I received the divorce news late. But I read it with surprise and a tinge of dismay. Mr Gates and Melinda are not yuppies. They are not Hollywood celebrities who sometimes marry for marriage’s sake and public attention. The pair are billionaires, with vast experience of life and the world, for which they have done great things through their philanthropy. 

What is more, they are some of the world’s richest people and both have intellectual stamina. They had been married for 27 years, raising — as they wrote in a tweet announcing their divorce — “three incredible children”. So why were they divorcing? 

It was probably a daft question to ask. Marriages, just like many things with a beginning, have an end. Marriages get old, and some get progressively weaker as they become old and die — just like people. 

Perhaps more importantly, marriage requires and demands behavioural standards that billions of people are incapable of living up to consistently. It demands fidelity, love, honesty, openness and transparency of the highest degree if it is to go from strength to strength. 

That is why I think marriage plays a key role in family values, because children who are raised by parents who have those attributes are likely to end up with the same attributes.

Some unmarried people say that human nature is incompatible with marriage. I do not know if they are right, but what I know for sure is that when people tie the knot, anything can happen. It could be marital bliss or divorce anytime.

Decades in marriage do not necessarily mean your marriage is safe and will only be terminated by death. The worst, which has nothing to do with death, can still happen.

Nelson Mandela’s marriage, for example, survived prison but not freedom. It had endured Mr Mandela’s inability to be in the bedroom. But, two years after he was freed in 1990, Mr Mandela announced that he was filing for divorce from Winnie Madikizela-Mandela.

We still get surprised when we get news of high-profile divorces, but we probably should not because we already have good examples.

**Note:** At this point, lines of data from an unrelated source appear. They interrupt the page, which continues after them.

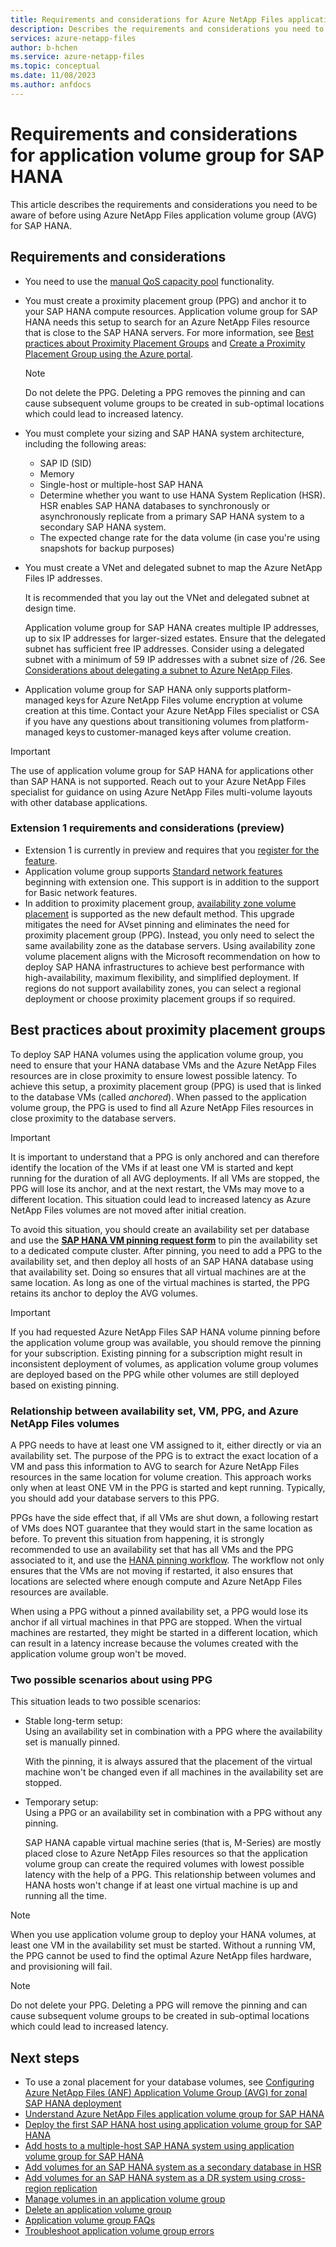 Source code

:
 ```yaml
---
title: Requirements and considerations for Azure NetApp Files application volume group for SAP HANA | Microsoft Docs
description: Describes the requirements and considerations you need to be aware of before using Azure NetApp Files application volume group for SAP HANA.
services: azure-netapp-files
author: b-hchen
ms.service: azure-netapp-files
ms.topic: conceptual
ms.date: 11/08/2023
ms.author: anfdocs
---
```

# Requirements and considerations for application volume group for SAP HANA 

This article describes the requirements and considerations you need to be aware of before using Azure NetApp Files application volume group (AVG) for SAP HANA.

## Requirements and considerations

* You need to use the [manual QoS capacity pool](manage-manual-qos-capacity-pool.md) functionality.  
* You must create a proximity placement group (PPG) and anchor it to your SAP HANA compute resources. Application volume group for SAP HANA needs this setup to search for an Azure NetApp Files resource that is close to the SAP HANA servers. For more information, see [Best practices about Proximity Placement Groups](#best-practices-about-proximity-placement-groups) and [Create a Proximity Placement Group using the Azure portal](../virtual-machines/windows/proximity-placement-groups-portal.md).
  
   >[!NOTE]
   >Do not delete the PPG. Deleting a PPG removes the pinning and can cause subsequent volume groups to be created in sub-optimal locations which could lead to increased latency.
  
* You must complete your sizing and SAP HANA system architecture, including the following areas: 
    * SAP ID (SID)
    * Memory
    * Single-host or multiple-host SAP HANA
    * Determine whether you want to use HANA System Replication (HSR).
        HSR enables SAP HANA databases to synchronously or asynchronously replicate from a primary SAP HANA system to a secondary SAP HANA system. 
    * The expected change rate for the data volume (in case you're using snapshots for backup purposes)
* You must create a VNet and delegated subnet to map the Azure NetApp Files IP addresses.

    It is recommended that you lay out the VNet and delegated subnet at design time. 

    Application volume group for SAP HANA creates multiple IP addresses, up to six IP addresses for larger-sized estates. Ensure that the delegated subnet has sufficient free IP addresses. Consider using a delegated subnet with a minimum of 59 IP addresses with a subnet size of /26. See [Considerations about delegating a subnet to Azure NetApp Files](azure-netapp-files-delegate-subnet.md#considerations).
* Application volume group for SAP HANA only supports platform-managed keys for Azure NetApp Files volume encryption at volume creation at this time. Contact your Azure NetApp Files specialist or CSA if you have any questions about transitioning volumes from platform-managed keys to customer-managed keys after volume creation. 

>[!IMPORTANT]
>The use of application volume group for SAP HANA for applications other than SAP HANA is not supported. Reach out to your Azure NetApp Files specialist for guidance on using Azure NetApp Files multi-volume layouts with other database applications.

### <a name="extension-1-requirements-considerations"></a> Extension 1 requirements and considerations (preview)

* Extension 1 is currently in preview and requires that you [register for the feature](application-volume-group-deploy-first-host.md#register-for-extension-1).
* Application volume group supports [Standard network features](azure-netapp-files-network-topologies.md) beginning with extension one. This support is in addition to the support for Basic network features. 
* In addition to proximity placement group, [availability zone volume placement](use-availability-zones.md) is supported as the new default method. This upgrade mitigates the need for AVset pinning and eliminates the need for proximity placement group (PPG). Instead, you only need to select the same availability zone as the database servers. Using availability zone volume placement aligns with the Microsoft recommendation on how to deploy SAP HANA infrastructures to achieve best performance with high-availability, maximum flexibility, and simplified deployment. 
    If regions do not support availability zones, you can select a regional deployment or choose proximity placement groups if so required.

## Best practices about proximity placement groups

To deploy SAP HANA volumes using the application volume group, you need to ensure that your HANA database VMs and the Azure NetApp Files resources are in close proximity to ensure lowest possible latency. To achieve this setup, a proximity placement group (PPG) is used that is linked to the database VMs (called *anchored*). When passed to the application volume group, the PPG is used to find all Azure NetApp Files resources in close proximity to the database servers. 

> [!IMPORTANT]
> It is important to understand that a PPG is only anchored and can therefore identify the location of the VMs if at least one VM is started and kept running for the duration of all AVG deployments. If all VMs are stopped, the PPG will lose its anchor, and at the next restart, the VMs may move to a different location. This situation could lead to increased latency as Azure NetApp Files volumes are not moved after initial creation. 

To avoid this situation, you should create an availability set per database and use the **[SAP HANA VM pinning request form](https://aka.ms/HANAPINNING)** to pin the availability set to a dedicated compute cluster. After pinning, you need to add a PPG to the availability set, and then deploy all hosts of an SAP HANA database using that availability set. Doing so ensures that all virtual machines are at the same location. As long as one of the virtual machines is started, the PPG retains its anchor to deploy the AVG volumes. 

> [!IMPORTANT]
> If you had requested Azure NetApp Files SAP HANA volume pinning before the application volume group was available, you should remove the pinning for your subscription. Existing pinning for a subscription might result in inconsistent deployment of volumes, as application volume group volumes are deployed based on the PPG while other volumes are still deployed based on existing pinning.

### Relationship between availability set, VM, PPG, and Azure NetApp Files volumes 

A PPG needs to have at least one VM assigned to it, either directly or via an availability set. The purpose of the PPG is to extract the exact location of a VM and pass this information to AVG to search for Azure NetApp Files resources in the same location for volume creation. This approach works only when at least ONE VM in the PPG is started and kept running. Typically, you should add your database servers to this PPG.

PPGs have the side effect that, if all VMs are shut down, a following restart of VMs does NOT guarantee that they would start in the same location as before. To prevent this situation from happening, it is strongly recommended to use an availability set that has all VMs and the PPG associated to it, and use the [HANA pinning workflow](https://aka.ms/HANAPINNING). The workflow not only ensures that the VMs are not moving if restarted, it also ensures that locations are selected where enough compute and Azure NetApp Files resources are available.

When using a PPG without a pinned availability set, a PPG would lose its anchor if all virtual machines in that PPG are stopped. When the virtual machines are restarted, they might be started in a different location, which can result in a latency increase because the volumes created with the application volume group won't be moved.

### Two possible scenarios about using PPG

This situation leads to two possible scenarios:

* Stable long-term setup:   
    Using an availability set in combination with a PPG where the availability set is manually pinned.

    With the pinning, it is always assured that the placement of the virtual machine won't be changed even if all machines in the availability set are stopped.

* Temporary setup:   
    Using a PPG or an availability set in combination with a PPG without any pinning.

    SAP HANA capable virtual machine series (that is, M-Series) are mostly placed close to Azure NetApp Files resources so that the application volume group can create the required volumes with lowest possible latency with the help of a PPG. This relationship between volumes and HANA hosts won't change if at least one virtual machine is up and running all the time.

> [!NOTE]
> When you use application volume group to deploy your HANA volumes, at least one VM in the availability set must be started. Without a running VM, the PPG cannot be used to find the optimal Azure NetApp files hardware, and provisioning will fail.

> [!NOTE]
> Do not delete your PPG. Deleting a PPG will remove the pinning and can cause subsequent volume groups to be created in sub-optimal locations which could lead to increased latency.

## Next steps

* To use a zonal placement for your database volumes, see [Configuring Azure NetApp Files (ANF) Application Volume Group (AVG) for zonal SAP HANA deployment](https://techcommunity.microsoft.com/t5/running-sap-applications-on-the/configuring-azure-netapp-files-anf-application-volume-group-avg/ba-p/3943801)
* [Understand Azure NetApp Files application volume group for SAP HANA](application-volume-group-introduction.md)
* [Deploy the first SAP HANA host using application volume group for SAP HANA](application-volume-group-deploy-first-host.md)
* [Add hosts to a multiple-host SAP HANA system using application volume group for SAP HANA](application-volume-group-add-hosts.md)
* [Add volumes for an SAP HANA system as a secondary database in HSR](application-volume-group-add-volume-secondary.md)
* [Add volumes for an SAP HANA system as a DR system using cross-region replication](application-volume-group-disaster-recovery.md)
* [Manage volumes in an application volume group](application-volume-group-manage-volumes.md)
* [Delete an application volume group](application-volume-group-delete.md)
* [Application volume group FAQs](faq-application-volume-group.md)
* [Troubleshoot application volume group errors](troubleshoot-application-volume-groups.md)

Frederik Willem de Klerk, with whom Mandela won the Nobel Peace Prize in 1993, ended his marriage with Marike after 39 years. Former Zambian president Frederick Chiluba and Vera divorced after 33 years. Russian president Vladimir Putin ended his marriage with Lyudmila after 30 years. Amazon’s Jeff Bezos and MacKenzie divorced after a 25-year marriage.

Marriage is not for everyone. And divorce, though devastating, does not always spell doom and gloom. Ask Jacob Zuma and Nkosazana Dlamini.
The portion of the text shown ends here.